King has the distinct ability to put readers in the moment with him, whether his narrators are teenagers unsure of romance or college students unable to stay away from trouble. Some of my favorite poems in this collection are in the voice of Pinky and the Brain on how they’ve become who they are and why they act the way that they do — you even get a little insight into why they are still friends, despite their differences.

Another of my favorites includes an insider’s look at AWP in which a young writer sees the idols of his book spines acting like fools. Some of these poems are very tongue-in-cheek, including a pep talk a poet receives during the month-long write a poem a day challenge. But many of them tackle serious issues adolescents face, particularly young black males.

Drift by Alan King is musical, funny, and serious. It asks questions about identity and fitting it, particularly what it means to be a “brother.” But it’s also about growing up in an unforgiving urban landscape.

RATING: Quatrain

About the Poet:

Alan King is an author, poet, journalist and videographer, who lives with his wife and daughter in Bowie, MD. He writes about art and domestic issues on this blog.

He’s a communications specialist for a national nonprofit and a senior editor at Words Beats & Life‘s global hip hop journal.

As a staff writer for the Baltimore Afro-American Newspaper, King often out-scooped the Baltimore Sun when covering housing and the Baltimore City Council. His three-part series on East Baltimore’s redevelopment and the displaced residents brought together stakeholders (community leaders, elected officials and developers) to work out a plan that gave vulnerable residents a role in helping to build up the city’s blighted neighborhoods.

He’s a graduate of the Stonecoast MFA Low-Residency Program at the University of Southern Maine. His poems and short stories appear in various literary journals, magazines and are featured on public radio. Follow him on Twitter and Facebook.

Mailbox Monday #467

Mailbox Monday, created by Marcia at To Be Continued, formerly The Printed Page, has a permanent home at its own blog. To check out what everyone has received over the last week, visit the blog and check out the links. Leave yours too.
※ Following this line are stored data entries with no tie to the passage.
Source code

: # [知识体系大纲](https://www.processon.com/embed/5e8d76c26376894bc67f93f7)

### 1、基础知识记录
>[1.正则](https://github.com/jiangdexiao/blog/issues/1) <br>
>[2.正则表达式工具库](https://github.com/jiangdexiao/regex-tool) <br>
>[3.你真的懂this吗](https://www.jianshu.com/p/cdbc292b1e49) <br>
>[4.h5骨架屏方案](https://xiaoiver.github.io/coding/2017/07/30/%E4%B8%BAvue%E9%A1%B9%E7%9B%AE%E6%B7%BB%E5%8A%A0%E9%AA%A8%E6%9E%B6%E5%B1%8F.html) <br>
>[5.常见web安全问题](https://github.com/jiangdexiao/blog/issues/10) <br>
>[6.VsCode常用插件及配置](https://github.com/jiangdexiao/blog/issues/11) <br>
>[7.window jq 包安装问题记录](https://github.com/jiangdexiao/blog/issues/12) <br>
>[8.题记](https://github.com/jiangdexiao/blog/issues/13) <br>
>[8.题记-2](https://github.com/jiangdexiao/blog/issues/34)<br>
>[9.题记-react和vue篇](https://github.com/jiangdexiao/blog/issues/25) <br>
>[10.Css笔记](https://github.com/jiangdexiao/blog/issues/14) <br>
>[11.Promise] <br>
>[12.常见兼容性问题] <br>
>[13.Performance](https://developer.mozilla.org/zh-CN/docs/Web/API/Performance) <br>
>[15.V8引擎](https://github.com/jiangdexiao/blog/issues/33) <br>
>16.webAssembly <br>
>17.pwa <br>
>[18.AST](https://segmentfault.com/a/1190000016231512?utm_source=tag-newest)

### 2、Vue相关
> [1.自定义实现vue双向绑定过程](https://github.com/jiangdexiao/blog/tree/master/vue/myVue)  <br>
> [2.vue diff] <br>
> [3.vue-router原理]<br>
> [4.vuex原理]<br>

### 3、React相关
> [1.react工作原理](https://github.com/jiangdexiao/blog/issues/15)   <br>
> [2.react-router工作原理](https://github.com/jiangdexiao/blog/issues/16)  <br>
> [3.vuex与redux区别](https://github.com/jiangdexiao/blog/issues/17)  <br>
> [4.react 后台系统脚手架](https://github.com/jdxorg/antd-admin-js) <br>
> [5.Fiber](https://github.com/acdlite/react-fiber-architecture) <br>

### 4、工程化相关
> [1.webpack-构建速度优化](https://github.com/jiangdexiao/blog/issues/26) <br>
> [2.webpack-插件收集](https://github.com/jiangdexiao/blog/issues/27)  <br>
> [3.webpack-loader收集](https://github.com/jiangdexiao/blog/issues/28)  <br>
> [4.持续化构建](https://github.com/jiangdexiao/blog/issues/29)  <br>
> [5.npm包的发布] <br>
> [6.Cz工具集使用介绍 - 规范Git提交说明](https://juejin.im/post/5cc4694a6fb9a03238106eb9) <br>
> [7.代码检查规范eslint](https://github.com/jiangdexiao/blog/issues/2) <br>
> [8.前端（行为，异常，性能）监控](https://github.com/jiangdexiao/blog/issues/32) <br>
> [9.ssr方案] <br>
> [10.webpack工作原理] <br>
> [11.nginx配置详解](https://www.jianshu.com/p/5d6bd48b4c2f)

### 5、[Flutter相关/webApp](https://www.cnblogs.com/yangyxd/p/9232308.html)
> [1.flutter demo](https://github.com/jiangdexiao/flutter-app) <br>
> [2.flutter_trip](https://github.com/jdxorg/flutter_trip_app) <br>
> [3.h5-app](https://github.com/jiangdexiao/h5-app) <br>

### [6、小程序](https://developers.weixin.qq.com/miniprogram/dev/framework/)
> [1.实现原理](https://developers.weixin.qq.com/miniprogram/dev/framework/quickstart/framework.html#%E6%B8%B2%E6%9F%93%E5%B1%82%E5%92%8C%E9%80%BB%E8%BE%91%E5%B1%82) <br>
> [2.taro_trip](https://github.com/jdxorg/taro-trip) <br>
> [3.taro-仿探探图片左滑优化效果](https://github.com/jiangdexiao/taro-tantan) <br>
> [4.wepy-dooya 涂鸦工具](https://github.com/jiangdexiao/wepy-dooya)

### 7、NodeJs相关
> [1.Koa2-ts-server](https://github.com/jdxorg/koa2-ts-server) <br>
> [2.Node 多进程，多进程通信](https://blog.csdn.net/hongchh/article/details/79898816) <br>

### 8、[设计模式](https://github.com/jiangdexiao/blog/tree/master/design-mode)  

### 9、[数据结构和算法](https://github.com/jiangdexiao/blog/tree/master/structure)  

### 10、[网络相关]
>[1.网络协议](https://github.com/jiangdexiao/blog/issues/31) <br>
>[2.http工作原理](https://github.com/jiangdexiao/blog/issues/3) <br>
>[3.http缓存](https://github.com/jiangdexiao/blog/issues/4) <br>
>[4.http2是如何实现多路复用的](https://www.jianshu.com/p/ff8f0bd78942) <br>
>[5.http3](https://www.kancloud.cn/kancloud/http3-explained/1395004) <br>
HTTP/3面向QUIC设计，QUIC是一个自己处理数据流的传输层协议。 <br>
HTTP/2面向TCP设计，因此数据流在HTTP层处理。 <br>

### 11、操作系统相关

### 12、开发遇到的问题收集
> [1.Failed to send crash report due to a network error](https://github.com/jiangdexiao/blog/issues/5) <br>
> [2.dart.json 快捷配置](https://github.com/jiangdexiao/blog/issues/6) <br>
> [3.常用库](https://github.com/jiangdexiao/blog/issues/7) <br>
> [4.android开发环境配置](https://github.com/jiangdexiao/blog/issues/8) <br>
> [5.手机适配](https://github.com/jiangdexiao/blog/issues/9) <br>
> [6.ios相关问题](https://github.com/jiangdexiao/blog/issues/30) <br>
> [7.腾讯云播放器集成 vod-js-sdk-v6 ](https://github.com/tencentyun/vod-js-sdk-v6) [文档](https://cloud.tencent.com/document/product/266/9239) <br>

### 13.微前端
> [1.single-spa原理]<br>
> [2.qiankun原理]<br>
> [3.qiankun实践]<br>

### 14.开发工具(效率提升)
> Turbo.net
Also, each week, Leslie, Martha, and I will share the Books that Caught Our Eye from everyone’s weekly links.

Here’s what we received:

Point Blank by Alan King, which I purchased at the DiVerse Gaithersburg Poetry reading this month.

“In Point Blank, we are given an intimate look at one man’s inner and outer life, but there’s no navel-gazing nonsense. There’s always an awareness, implied or explicit, of the sociopolitical crucible. With language both tough-minded and celebratory, Alan King ignites the important details of his experience, compelling us to ask what-plus-what added up to our own lives.” TIM SEIBLES, author of Fast Animal and One Turn Around the Sun

“Alan King is one of my favorite up-and-coming poets of his generation. His poems are not pop and flash, rather more like a slow dance with someone you’re going to love forever. Here you will find poignant slices of life, so bright in a rough age of race killings and hate speech. He reminds us that what matters has always mattered.” JOY HARJO, poet, musician, performer, and teacher.

Drift by Alan King, which I also purchased at the DiVerse Gaithersburg Poetry reading this month.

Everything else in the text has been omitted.